Por fim, diferente do consórcio e da cooperativa, que recebem aporte dos seus respectivos sócios, na associação a principal fonte de financiamento para o funcionamento são as contribuições dos associados e o rateio dos custos, proporcional aos benefícios recebidos pela compensação da energia das centrais de geração distribuída.
Essa estrutura permite um modelo colaborativo sustentável, onde todos os participantes podem se beneficiar das economias geradas pela energia compartilhada, conforme percentuais previamente acordados.
4. Empreendimento de múltiplas unidades consumidoras (Emuc):
O Emuc é um formato mais específico e voltado para condomínios voluntários ou edilícios. Aqui, é preciso que energia gerada seja destinada em condomínios horizontais ou verticais, residenciais ou comerciais (artigo 1º, VII da Lei 14.300/22).

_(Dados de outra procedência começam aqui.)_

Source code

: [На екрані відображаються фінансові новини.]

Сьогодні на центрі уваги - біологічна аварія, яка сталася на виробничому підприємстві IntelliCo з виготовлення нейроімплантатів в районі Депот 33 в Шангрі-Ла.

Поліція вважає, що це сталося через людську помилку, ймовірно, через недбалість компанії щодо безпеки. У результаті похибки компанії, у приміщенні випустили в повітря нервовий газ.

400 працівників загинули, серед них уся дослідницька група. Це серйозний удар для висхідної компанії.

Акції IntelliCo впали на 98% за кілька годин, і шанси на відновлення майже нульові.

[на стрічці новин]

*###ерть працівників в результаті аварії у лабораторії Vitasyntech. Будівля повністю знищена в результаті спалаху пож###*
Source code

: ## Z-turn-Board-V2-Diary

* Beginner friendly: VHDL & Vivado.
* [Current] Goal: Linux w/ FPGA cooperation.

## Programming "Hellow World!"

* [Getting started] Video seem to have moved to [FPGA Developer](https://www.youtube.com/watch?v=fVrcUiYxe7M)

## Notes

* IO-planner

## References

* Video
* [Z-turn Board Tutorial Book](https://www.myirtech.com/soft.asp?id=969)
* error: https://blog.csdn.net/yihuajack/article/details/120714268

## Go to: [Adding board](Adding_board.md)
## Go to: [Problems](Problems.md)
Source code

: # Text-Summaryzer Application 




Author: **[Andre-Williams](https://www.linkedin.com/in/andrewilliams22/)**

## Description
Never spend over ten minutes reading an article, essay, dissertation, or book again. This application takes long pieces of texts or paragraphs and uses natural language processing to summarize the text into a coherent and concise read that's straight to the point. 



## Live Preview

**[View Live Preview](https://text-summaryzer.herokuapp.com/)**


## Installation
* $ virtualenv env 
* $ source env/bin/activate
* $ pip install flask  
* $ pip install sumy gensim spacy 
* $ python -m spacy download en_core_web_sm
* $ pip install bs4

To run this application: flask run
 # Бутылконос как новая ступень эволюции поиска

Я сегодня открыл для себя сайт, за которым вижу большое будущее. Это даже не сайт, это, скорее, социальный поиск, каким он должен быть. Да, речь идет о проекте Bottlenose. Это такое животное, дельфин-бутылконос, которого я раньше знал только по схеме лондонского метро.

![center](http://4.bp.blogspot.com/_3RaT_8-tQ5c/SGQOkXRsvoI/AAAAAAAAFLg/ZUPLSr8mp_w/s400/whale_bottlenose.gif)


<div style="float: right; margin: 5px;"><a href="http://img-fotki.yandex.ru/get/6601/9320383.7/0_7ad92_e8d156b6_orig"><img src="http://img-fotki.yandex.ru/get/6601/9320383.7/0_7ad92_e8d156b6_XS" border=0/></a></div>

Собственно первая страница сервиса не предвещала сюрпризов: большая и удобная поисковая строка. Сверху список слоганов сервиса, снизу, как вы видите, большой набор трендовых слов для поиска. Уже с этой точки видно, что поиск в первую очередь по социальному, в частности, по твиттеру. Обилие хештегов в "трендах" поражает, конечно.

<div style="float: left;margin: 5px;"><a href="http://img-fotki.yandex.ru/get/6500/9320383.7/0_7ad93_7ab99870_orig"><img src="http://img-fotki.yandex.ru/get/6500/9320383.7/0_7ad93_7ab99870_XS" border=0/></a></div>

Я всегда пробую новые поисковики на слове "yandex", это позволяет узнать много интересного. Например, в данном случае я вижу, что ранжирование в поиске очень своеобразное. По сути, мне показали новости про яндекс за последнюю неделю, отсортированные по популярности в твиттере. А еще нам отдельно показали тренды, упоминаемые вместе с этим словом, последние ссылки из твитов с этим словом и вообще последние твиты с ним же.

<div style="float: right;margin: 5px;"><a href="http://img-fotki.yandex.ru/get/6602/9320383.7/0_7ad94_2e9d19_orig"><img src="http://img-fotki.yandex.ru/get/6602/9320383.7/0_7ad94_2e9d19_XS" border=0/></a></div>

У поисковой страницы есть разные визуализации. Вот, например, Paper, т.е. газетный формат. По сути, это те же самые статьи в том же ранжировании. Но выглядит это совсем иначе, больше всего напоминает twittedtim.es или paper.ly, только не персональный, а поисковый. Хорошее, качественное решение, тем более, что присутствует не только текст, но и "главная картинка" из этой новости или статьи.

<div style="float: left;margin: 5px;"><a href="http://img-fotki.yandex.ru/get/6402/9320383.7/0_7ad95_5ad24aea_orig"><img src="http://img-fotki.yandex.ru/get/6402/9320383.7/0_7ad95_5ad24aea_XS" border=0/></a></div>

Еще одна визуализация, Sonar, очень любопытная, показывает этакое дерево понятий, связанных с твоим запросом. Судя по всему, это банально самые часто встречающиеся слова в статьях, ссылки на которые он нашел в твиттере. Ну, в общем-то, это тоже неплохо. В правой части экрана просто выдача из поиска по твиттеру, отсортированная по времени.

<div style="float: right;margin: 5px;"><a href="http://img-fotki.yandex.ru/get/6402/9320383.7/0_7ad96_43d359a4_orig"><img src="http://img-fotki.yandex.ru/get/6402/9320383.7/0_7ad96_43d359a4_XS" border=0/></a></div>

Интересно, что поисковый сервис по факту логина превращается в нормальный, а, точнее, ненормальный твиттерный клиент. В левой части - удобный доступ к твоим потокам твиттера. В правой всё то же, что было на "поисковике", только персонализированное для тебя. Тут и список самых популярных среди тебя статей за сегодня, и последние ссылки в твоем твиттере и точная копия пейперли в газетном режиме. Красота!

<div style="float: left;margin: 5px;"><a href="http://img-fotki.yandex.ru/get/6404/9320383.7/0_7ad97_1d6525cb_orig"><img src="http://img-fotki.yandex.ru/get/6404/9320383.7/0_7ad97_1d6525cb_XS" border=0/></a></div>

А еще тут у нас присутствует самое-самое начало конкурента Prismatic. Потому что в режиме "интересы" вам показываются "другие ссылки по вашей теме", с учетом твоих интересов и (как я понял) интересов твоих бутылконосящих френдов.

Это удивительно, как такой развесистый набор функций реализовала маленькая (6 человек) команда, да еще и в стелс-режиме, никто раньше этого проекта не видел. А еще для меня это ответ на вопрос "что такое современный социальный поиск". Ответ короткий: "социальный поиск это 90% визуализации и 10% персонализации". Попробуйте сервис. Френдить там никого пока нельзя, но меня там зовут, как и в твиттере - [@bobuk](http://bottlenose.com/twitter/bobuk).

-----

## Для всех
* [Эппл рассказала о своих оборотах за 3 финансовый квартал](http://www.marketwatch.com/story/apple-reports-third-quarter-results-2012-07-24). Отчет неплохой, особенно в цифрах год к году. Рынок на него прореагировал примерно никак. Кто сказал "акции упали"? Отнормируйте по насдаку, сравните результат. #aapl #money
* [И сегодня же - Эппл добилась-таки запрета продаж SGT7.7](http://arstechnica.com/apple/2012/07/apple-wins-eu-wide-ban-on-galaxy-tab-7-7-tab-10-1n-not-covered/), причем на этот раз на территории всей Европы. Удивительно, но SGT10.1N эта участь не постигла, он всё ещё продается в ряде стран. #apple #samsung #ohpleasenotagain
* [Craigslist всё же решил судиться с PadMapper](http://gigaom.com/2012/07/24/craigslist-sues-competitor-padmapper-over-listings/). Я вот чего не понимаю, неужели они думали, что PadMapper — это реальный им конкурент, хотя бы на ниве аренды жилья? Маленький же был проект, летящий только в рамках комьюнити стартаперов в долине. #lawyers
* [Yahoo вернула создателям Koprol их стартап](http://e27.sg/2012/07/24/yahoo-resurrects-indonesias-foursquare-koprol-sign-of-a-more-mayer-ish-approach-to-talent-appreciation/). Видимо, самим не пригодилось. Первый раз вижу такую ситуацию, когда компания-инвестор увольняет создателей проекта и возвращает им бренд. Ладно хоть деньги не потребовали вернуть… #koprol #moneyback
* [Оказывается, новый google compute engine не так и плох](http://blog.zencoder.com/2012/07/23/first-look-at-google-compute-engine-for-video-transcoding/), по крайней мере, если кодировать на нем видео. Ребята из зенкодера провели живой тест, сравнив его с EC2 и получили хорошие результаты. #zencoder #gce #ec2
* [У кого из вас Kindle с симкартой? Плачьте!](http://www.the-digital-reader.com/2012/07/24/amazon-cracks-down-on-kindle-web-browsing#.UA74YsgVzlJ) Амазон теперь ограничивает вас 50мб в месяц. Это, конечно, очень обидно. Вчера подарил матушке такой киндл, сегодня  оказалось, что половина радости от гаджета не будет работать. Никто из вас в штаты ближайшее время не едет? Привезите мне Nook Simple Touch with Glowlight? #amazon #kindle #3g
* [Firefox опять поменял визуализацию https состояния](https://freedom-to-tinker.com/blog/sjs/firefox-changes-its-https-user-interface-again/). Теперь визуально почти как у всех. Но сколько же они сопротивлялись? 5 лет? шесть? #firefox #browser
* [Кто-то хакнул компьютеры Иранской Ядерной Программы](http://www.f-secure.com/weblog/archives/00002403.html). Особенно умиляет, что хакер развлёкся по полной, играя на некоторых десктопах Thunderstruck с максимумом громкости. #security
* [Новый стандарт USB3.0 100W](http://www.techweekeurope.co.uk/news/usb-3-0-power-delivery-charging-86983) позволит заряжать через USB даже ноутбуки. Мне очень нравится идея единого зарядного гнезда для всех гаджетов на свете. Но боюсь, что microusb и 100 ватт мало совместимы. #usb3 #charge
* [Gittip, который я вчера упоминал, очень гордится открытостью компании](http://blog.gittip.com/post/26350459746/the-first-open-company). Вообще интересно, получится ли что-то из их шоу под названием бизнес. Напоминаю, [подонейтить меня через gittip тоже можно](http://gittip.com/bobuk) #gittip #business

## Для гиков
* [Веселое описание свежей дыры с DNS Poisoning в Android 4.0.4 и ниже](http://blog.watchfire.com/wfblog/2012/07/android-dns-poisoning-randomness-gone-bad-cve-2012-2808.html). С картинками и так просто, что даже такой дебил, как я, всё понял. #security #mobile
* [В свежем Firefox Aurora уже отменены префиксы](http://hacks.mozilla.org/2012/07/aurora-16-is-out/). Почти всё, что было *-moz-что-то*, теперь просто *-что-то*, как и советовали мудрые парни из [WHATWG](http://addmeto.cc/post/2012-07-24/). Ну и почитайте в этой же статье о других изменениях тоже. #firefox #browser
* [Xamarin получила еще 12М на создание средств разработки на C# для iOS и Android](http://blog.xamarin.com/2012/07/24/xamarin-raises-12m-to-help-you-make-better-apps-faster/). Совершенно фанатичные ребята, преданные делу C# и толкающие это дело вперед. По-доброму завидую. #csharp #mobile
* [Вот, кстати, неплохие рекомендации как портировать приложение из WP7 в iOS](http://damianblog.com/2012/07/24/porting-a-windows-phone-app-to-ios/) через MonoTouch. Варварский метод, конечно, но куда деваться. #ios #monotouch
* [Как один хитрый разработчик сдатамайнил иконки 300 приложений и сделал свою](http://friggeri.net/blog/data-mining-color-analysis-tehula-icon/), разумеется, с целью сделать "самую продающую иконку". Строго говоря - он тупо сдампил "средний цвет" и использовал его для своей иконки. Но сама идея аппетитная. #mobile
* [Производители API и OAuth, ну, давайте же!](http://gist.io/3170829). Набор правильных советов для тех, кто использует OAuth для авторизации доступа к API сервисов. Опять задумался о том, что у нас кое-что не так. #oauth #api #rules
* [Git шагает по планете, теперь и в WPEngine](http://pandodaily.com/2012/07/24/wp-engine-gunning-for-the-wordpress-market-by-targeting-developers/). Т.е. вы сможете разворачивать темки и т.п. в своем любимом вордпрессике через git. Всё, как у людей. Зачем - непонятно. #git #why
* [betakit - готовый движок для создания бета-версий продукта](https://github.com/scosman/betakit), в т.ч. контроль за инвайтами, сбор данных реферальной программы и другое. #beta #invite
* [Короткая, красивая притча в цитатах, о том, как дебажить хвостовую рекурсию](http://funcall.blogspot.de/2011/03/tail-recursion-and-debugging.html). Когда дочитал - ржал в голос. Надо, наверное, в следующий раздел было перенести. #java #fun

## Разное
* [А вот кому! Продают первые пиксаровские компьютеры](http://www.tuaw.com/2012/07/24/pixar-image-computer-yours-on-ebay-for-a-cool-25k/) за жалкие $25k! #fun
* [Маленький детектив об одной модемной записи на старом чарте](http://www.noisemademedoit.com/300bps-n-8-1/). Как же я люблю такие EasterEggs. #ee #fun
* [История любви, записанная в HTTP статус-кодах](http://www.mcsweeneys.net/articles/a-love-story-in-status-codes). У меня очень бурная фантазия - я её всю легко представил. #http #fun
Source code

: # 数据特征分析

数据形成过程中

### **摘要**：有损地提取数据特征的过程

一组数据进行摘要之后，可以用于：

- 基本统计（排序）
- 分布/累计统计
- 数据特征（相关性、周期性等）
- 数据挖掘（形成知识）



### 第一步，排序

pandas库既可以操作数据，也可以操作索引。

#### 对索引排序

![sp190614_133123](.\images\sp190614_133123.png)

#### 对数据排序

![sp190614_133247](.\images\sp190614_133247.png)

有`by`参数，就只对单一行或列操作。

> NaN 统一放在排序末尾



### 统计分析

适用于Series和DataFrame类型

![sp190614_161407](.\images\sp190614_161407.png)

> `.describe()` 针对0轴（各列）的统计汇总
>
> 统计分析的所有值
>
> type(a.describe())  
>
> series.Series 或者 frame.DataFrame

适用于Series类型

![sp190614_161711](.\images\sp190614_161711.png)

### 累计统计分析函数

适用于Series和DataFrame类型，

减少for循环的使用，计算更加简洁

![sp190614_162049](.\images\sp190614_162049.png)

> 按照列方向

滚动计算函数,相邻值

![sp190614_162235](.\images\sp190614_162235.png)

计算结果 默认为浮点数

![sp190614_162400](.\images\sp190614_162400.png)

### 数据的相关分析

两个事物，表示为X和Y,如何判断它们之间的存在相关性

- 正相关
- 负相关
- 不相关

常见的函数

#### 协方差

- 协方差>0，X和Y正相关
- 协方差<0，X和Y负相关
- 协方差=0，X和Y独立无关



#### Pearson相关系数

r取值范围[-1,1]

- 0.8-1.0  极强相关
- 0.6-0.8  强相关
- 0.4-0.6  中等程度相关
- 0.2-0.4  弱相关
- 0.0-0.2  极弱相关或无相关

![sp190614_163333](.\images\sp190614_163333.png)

Neste caso, moradores ou lojistas de um mesmo condomínio se unam para gerar e compartilhar energia, sendo, portanto, necessário que se trata de unidades consumidoras contínuas (artigo 2º, Resolução Normativa Aneel 1.000/2021), tais como em casos de edifícios, shoppings centers, galerias e os próprios condomínios residenciais já descritos.
Conclusão: qual o melhor modelo?
Não há uma resposta única para qual é o melhor formato de geração compartilhada; isso depende das necessidades específicas dos consumidores envolvidos.
A escolha do modelo societário impacta diretamente a carga tributária e as obrigações legais da empresa. Para tanto, as cooperativas e associações podem ter isenções fiscais específicas, tais como isenção de PIS/Cofins, ICMS (a depender do estado), imunidade tributária para receitas vinculadas à atividade-fim (artigo 150, VI, CF/1988), enquanto os Consórcios podem enfrentar uma carga tributária mais complexa e impactar as operações a depender do regime que suas consorciadas estejam submetidas.
Além disso, a responsabilidade dos sócios varia conforme o modelo escolhido, uma vez que no consórcio, que não possui personalidade jurídica, os consorciados podem responder pelas dívidas do consórcio, na proporção de sua contribuição. Já na associação, há riscos envolvendo do conflito de interesses entre gestores e desenvolvedores da usina. Na cooperativa, por sua vez, há também riscos de conflitos de interesses e de disputas pelo controle da sociedade entre os cooperados.
Logo, para grupos grandes com forte engajamento comunitário ou de classe, entre pessoas físicas, as cooperativas podem funcionar muito bem. Para um grupo empresarial que busca eficiência energética e econômica, os consórcios podem ser mais adequados.
Para uma estrutura mais abrangente, com maior variedade de consumidores, a associação se mostra como um formato mais flexível e de maior controle, já que aceita consumidores tanto pessoas físicas quanto jurídicas.
O Emuc, por sua vez, é mais restrito, cabendo para os casos já de condomínios, sejam edilícios ou horizontais, já existentes.
Portanto, antes de escolher um modelo para geração compartilhada, é essencial realizar uma análise cuidadosa das características do grupo de consumidores escolhido — sobretudo o perfil de consumo —, das implicações jurídicas e tributárias e da estrutura operacional desejada. A decisão deve ser baseada em um planejamento estratégico que considere não apenas os custos imediatos, mas também as perspectivas futuras do setor elétrico.